**Saved entries:**
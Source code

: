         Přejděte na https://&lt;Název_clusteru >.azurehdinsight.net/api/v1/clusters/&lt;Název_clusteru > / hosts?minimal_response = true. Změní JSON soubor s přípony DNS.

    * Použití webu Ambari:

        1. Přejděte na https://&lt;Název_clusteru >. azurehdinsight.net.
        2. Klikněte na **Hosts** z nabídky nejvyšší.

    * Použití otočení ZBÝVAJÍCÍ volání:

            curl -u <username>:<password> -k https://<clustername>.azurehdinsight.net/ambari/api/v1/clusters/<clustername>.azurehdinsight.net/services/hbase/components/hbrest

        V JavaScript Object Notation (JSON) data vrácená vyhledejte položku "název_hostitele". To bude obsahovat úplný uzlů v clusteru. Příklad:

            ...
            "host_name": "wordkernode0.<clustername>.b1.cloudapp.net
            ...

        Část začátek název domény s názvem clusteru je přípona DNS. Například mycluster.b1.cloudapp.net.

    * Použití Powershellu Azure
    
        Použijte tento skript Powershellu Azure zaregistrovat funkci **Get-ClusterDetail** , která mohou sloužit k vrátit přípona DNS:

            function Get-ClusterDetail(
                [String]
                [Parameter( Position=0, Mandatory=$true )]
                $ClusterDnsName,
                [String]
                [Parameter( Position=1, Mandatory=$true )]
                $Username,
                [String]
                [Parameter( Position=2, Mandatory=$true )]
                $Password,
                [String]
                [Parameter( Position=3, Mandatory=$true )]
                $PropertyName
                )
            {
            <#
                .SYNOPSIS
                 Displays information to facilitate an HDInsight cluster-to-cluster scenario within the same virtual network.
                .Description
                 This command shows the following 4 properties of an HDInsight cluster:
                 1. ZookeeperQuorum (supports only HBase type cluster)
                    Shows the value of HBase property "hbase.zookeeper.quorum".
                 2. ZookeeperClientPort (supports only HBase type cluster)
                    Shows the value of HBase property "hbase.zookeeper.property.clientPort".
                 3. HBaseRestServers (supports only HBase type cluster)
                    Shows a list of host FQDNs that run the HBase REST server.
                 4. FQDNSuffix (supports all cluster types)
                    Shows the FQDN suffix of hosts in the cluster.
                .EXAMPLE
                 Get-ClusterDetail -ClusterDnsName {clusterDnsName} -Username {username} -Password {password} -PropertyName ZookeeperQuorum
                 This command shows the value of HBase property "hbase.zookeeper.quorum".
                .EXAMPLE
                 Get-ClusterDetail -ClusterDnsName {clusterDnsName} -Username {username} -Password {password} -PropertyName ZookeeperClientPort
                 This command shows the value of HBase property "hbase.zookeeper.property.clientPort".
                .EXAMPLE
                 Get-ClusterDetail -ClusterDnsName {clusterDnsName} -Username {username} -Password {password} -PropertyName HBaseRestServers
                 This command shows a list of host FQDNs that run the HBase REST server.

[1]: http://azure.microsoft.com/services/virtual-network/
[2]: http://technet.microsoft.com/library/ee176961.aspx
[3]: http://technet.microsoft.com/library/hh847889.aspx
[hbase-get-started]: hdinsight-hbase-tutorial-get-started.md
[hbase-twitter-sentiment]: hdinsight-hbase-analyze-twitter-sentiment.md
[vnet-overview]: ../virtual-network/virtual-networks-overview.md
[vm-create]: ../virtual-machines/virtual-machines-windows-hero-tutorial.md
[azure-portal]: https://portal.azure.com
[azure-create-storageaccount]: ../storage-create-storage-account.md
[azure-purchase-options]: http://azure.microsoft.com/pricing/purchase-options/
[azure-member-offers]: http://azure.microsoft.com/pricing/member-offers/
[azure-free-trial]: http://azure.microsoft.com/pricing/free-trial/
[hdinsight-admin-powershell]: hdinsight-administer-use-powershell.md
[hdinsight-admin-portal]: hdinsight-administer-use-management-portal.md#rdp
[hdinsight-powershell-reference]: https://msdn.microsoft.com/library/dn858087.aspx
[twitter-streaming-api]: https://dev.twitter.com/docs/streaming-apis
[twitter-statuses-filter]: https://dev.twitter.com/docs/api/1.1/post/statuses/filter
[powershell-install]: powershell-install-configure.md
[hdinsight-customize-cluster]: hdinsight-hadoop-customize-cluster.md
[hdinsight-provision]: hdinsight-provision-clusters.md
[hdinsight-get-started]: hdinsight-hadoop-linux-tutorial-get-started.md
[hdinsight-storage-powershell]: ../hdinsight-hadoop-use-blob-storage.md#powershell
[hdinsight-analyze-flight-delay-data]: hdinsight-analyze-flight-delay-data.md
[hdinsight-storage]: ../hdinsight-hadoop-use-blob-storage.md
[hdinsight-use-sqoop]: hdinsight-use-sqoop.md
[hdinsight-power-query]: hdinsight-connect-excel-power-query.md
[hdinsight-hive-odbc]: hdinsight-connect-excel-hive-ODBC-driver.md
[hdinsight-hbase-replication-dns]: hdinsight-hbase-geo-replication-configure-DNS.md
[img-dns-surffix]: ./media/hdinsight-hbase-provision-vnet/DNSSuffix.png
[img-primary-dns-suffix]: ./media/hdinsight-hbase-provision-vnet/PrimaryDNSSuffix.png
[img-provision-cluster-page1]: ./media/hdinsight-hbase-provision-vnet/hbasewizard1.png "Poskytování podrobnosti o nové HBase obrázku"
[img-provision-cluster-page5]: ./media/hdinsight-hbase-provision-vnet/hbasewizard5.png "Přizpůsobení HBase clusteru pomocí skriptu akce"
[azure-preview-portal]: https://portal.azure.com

**Action item:** How many lines in the data contain the string "aspx"? Respond with the number only.

**Response to this task:** 3